(Collected data)
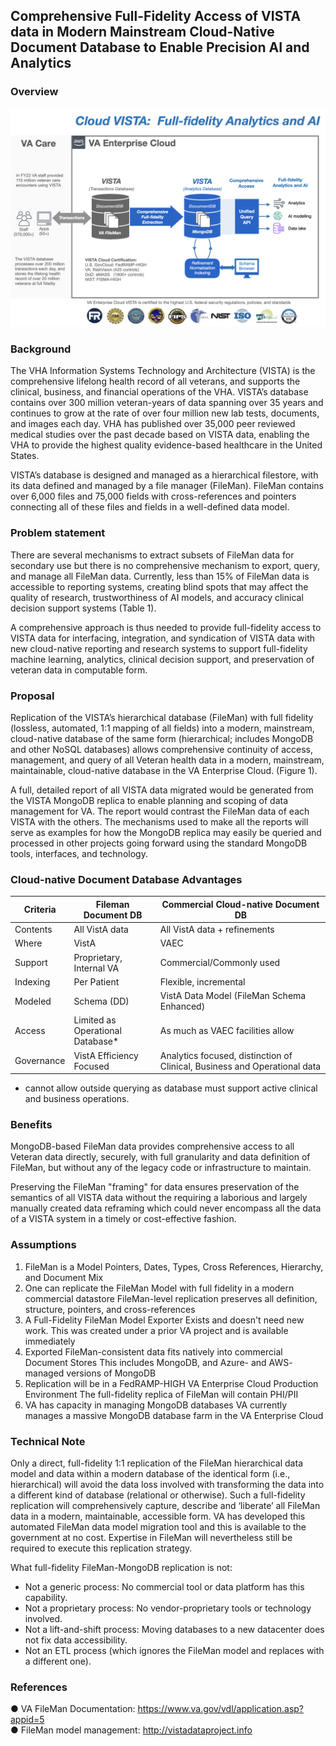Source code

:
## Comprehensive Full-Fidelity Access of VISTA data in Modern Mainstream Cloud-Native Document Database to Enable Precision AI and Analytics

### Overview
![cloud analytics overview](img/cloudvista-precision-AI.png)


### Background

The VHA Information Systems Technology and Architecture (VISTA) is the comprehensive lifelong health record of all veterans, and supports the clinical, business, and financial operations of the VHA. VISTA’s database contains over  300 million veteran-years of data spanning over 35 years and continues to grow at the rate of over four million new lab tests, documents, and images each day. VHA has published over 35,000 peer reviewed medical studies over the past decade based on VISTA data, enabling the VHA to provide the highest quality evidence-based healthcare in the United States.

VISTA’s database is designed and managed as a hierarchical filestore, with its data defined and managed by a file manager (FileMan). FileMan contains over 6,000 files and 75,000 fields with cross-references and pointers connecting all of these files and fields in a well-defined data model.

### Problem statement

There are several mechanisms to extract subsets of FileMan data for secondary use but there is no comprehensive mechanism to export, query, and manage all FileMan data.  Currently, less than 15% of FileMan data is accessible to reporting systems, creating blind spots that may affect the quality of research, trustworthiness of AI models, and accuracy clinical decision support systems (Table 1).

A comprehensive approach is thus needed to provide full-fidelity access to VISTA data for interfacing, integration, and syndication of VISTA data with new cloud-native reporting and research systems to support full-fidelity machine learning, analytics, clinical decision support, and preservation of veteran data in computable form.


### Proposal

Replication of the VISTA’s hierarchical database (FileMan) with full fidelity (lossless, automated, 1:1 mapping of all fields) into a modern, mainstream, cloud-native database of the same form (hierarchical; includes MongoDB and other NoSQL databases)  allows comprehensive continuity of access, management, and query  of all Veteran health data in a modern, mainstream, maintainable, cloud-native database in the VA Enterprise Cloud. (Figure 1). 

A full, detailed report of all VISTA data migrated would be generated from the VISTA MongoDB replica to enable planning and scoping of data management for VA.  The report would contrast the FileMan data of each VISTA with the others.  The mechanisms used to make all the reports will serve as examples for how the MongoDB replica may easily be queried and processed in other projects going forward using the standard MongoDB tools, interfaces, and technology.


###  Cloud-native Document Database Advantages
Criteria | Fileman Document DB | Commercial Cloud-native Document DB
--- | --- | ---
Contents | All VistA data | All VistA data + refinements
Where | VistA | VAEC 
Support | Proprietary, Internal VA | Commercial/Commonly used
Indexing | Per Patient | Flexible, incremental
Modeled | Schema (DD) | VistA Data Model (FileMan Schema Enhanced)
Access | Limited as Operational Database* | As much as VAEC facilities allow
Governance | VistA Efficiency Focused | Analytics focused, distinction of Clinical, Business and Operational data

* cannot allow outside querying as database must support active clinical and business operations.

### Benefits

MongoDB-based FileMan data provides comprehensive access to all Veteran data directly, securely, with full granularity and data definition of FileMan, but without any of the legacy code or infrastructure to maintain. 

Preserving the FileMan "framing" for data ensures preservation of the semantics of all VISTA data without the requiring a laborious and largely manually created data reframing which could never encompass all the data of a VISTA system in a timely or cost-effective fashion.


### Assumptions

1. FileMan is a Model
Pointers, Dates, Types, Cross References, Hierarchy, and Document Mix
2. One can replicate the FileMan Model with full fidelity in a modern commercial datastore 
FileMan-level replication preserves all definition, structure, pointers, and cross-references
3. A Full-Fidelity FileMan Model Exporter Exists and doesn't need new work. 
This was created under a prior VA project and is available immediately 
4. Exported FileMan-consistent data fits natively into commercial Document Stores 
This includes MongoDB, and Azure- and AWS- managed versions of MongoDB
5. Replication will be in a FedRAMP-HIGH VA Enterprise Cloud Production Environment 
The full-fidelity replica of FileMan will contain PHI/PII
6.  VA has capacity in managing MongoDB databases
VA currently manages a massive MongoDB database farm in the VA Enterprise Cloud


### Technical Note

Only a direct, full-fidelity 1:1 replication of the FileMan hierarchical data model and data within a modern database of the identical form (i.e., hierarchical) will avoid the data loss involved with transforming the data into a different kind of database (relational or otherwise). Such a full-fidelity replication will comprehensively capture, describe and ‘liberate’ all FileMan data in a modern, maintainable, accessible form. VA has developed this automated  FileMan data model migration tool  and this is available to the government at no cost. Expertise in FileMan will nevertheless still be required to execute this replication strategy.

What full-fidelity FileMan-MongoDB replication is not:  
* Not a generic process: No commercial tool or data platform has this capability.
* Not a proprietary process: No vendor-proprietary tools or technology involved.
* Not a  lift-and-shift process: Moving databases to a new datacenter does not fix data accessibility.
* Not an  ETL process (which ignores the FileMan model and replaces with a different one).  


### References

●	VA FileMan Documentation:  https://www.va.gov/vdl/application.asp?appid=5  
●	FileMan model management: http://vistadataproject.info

Exercise instructions -
The records above, copied word for word without the pictures, are what should be output.

Answer to this problem -
Source code

:
## Comprehensive Full-Fidelity Access of VISTA data in Modern Mainstream Cloud-Native Document Database to Enable Precision AI and Analytics

### Overview
![cloud analytics overview](img/cloudvista-precision-AI.png)


### Background

The VHA Information Systems Technology and Architecture (VISTA) is the comprehensive lifelong health record of all veterans, and supports the clinical, business, and financial operations of the VHA. VISTA’s database contains over  300 million veteran-years of data spanning over 35 years and continues to grow at the rate of over four million new lab tests, documents, and images each day. VHA has published over 35,000 peer reviewed medical studies over the past decade based on VISTA data, enabling the VHA to provide the highest quality evidence-based healthcare in the United States.

VISTA’s database is designed and managed as a hierarchical filestore, with its data defined and managed by a file manager (FileMan). FileMan contains over 6,000 files and 75,000 fields with cross-references and pointers connecting all of these files and fields in a well-defined data model.

### Problem statement

There are several mechanisms to extract subsets of FileMan data for secondary use but there is no comprehensive mechanism to export, query, and manage all FileMan data.  Currently, less than 15% of FileMan data is accessible to reporting systems, creating blind spots that may affect the quality of research, trustworthiness of AI models, and accuracy clinical decision support systems (Table 1).

A comprehensive approach is thus needed to provide full-fidelity access to VISTA data for interfacing, integration, and syndication of VISTA data with new cloud-native reporting and research systems to support full-fidelity machine learning, analytics, clinical decision support, and preservation of veteran data in computable form.


### Proposal

Replication of the VISTA’s hierarchical database (FileMan) with full fidelity (lossless, automated, 1:1 mapping of all fields) into a modern, mainstream, cloud-native database of the same form (hierarchical; includes MongoDB and other NoSQL databases)  allows comprehensive continuity of access, management, and query  of all Veteran health data in a modern, mainstream, maintainable, cloud-native database in the VA Enterprise Cloud. (Figure 1). 

A full, detailed report of all VISTA data migrated would be generated from the VISTA MongoDB replica to enable planning and scoping of data management for VA.  The report would contrast the FileMan data of each VISTA with the others.  The mechanisms used to make all the reports will serve as examples for how the MongoDB replica may easily be queried and processed in other projects going forward using the standard MongoDB tools, interfaces, and technology.


###  Cloud-native Document Database Advantages
Criteria | Fileman Document DB | Commercial Cloud-native Document DB
--- | --- | ---
Contents | All VistA data | All VistA data + refinements
Where | VistA | VAEC 
Support | Proprietary, Internal VA | Commercial/Commonly used
Indexing | Per Patient | Flexible, incremental
Modeled | Schema (DD) | VistA Data Model (FileMan Schema Enhanced)
Access | Limited as Operational Database* | As much as VAEC facilities allow
Governance | VistA Efficiency Focused | Analytics focused, distinction of Clinical, Business and Operational data

* cannot allow outside querying as database must support active clinical and business operations.

### Benefits

MongoDB-based FileMan data provides comprehensive access to all Veteran data directly, securely, with full granularity and data definition of FileMan, but without any of the legacy code or infrastructure to maintain. 

Preserving the FileMan "framing" for data ensures preservation of the semantics of all VISTA data without the requiring a laborious and largely manually created data reframing which could never encompass all the data of a VISTA system in a timely or cost-effective fashion.


### Assumptions

1. FileMan is a Model
Pointers, Dates, Types, Cross References, Hierarchy, and Document Mix
2. One can replicate the FileMan Model with full fidelity in a modern commercial datastore 
FileMan-level replication preserves all definition, structure, pointers, and cross-references
3. A Full-Fidelity FileMan Model Exporter Exists and doesn't need new work. 
This was created under a prior VA project and is available immediately 
4. Exported FileMan-consistent data fits natively into commercial Document Stores 
This includes MongoDB, and Azure- and AWS- managed versions of MongoDB
5. Replication will be in a FedRAMP-HIGH VA Enterprise Cloud Production Environment 
The full-fidelity replica of FileMan will contain PHI/PII
6.  VA has capacity in managing MongoDB databases
VA currently manages a massive MongoDB database farm in the VA Enterprise Cloud


### Technical Note

Only a direct, full-fidelity 1:1 replication of the FileMan hierarchical data model and data within a modern database of the identical form (i.e., hierarchical) will avoid the data loss involved with transforming the data into a different kind of database (relational or otherwise). Such a full-fidelity replication will comprehensively capture, describe and ‘liberate’ all FileMan data in a modern, maintainable, accessible form. VA has developed this automated  FileMan data model migration tool  and this is available to the government at no cost. Expertise in FileMan will nevertheless still be required to execute this replication strategy.

What full-fidelity FileMan-MongoDB replication is not:  
* Not a generic process: No commercial tool or data platform has this capability.
* Not a proprietary process: No vendor-proprietary tools or technology involved.
* Not a  lift-and-shift process: Moving databases to a new datacenter does not fix data accessibility.
* Not an  ETL process (which ignores the FileMan model and replaces with a different one).  


### References

●	VA FileMan Documentation:  https://www.va.gov/vdl/application.asp?appid=5  
●	FileMan model management: http://vistadataproject.info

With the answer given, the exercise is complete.